Could you repeat, exactly and with no pictures, only the lines from the start of the records through the line containing "Hi, I’m @Richardalto"?

RECORDS PROVIDED =>
*** Block opens ***

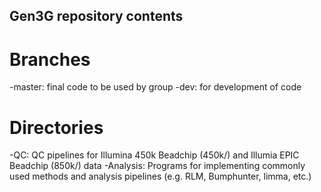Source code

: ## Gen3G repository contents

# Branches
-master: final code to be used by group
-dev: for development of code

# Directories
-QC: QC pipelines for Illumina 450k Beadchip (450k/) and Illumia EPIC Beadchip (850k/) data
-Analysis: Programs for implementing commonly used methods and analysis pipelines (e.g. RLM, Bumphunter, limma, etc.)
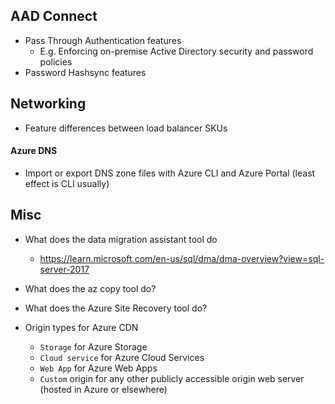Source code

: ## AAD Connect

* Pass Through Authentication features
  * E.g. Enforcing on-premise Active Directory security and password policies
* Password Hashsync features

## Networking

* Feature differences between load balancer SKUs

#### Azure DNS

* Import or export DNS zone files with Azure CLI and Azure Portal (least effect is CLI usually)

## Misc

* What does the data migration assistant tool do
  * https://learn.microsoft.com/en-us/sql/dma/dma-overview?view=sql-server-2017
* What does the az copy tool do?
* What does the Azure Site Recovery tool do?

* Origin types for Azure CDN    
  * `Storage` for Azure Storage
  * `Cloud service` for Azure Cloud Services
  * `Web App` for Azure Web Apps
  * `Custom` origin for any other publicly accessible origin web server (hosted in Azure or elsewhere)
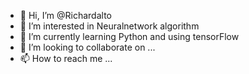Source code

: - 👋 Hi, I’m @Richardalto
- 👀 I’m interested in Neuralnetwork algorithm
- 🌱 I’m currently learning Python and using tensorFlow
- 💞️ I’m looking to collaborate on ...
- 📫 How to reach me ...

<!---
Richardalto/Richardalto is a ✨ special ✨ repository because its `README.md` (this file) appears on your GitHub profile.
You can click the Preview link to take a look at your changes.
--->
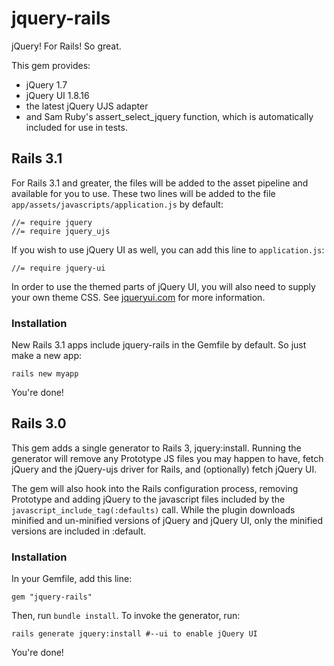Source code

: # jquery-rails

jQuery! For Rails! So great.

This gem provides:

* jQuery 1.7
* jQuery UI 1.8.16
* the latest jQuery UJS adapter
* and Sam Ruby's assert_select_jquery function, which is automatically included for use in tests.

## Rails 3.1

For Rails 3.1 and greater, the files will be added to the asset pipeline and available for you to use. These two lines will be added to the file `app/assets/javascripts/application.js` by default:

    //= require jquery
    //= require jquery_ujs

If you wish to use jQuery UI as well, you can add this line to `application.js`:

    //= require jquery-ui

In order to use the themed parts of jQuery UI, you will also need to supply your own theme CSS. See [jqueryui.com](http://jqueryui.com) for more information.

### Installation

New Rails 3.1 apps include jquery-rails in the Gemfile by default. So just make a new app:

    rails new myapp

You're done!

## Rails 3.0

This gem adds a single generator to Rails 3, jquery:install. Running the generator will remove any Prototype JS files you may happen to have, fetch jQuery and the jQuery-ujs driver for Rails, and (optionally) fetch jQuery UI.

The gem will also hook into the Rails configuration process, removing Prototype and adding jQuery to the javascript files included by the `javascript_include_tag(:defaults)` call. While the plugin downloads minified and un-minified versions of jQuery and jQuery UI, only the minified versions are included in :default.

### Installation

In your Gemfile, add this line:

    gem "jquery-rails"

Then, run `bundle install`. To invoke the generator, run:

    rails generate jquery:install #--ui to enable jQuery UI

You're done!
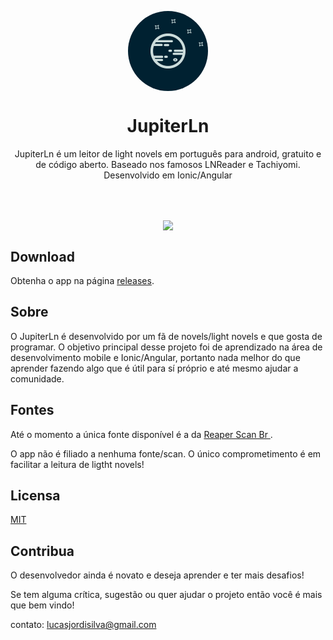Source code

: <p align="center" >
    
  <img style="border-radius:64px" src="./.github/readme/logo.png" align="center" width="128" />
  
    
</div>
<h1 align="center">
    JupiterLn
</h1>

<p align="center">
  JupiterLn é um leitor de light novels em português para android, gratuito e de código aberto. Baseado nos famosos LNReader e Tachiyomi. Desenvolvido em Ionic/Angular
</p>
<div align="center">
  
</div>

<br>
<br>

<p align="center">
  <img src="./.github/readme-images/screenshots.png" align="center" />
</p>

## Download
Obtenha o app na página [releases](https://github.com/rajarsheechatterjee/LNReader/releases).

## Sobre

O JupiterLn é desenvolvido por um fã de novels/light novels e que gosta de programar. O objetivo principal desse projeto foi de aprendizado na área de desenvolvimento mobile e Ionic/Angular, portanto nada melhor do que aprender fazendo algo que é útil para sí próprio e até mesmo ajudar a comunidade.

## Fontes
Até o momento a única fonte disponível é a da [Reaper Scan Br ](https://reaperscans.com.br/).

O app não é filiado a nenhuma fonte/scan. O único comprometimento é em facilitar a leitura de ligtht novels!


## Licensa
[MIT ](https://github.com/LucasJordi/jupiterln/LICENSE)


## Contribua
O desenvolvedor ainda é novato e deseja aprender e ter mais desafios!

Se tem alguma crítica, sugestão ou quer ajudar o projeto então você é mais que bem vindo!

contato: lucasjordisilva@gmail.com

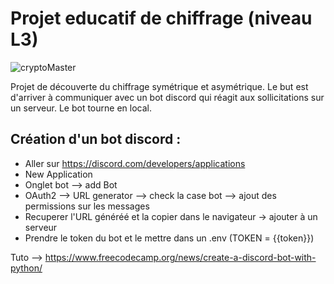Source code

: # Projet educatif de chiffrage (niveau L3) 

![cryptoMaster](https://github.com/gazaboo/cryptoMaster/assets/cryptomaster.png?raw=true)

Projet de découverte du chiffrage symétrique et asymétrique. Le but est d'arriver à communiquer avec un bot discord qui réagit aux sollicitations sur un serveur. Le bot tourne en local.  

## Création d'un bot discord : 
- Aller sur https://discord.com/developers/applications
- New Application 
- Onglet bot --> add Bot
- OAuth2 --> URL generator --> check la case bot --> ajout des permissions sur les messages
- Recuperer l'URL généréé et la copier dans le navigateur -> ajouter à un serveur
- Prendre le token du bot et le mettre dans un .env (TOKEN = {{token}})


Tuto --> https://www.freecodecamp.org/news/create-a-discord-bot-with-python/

*** Block closes ***

ANSWER BOX =>
Source code

: ## Gen3G repository contents

# Branches
-master: final code to be used by group
-dev: for development of code

# Directories
-QC: QC pipelines for Illumina 450k Beadchip (450k/) and Illumia EPIC Beadchip (850k/) data
-Analysis: Programs for implementing commonly used methods and analysis pipelines (e.g. RLM, Bumphunter, limma, etc.)
Source code

: ## AAD Connect

* Pass Through Authentication features
  * E.g. Enforcing on-premise Active Directory security and password policies
* Password Hashsync features

## Networking

* Feature differences between load balancer SKUs

#### Azure DNS

* Import or export DNS zone files with Azure CLI and Azure Portal (least effect is CLI usually)

## Misc

* What does the data migration assistant tool do
  * https://learn.microsoft.com/en-us/sql/dma/dma-overview?view=sql-server-2017
* What does the az copy tool do?
* What does the Azure Site Recovery tool do?

* Origin types for Azure CDN    
  * `Storage` for Azure Storage
  * `Cloud service` for Azure Cloud Services
  * `Web App` for Azure Web Apps
  * `Custom` origin for any other publicly accessible origin web server (hosted in Azure or elsewhere)
Source code

: - 👋 Hi, I’m @Richardalto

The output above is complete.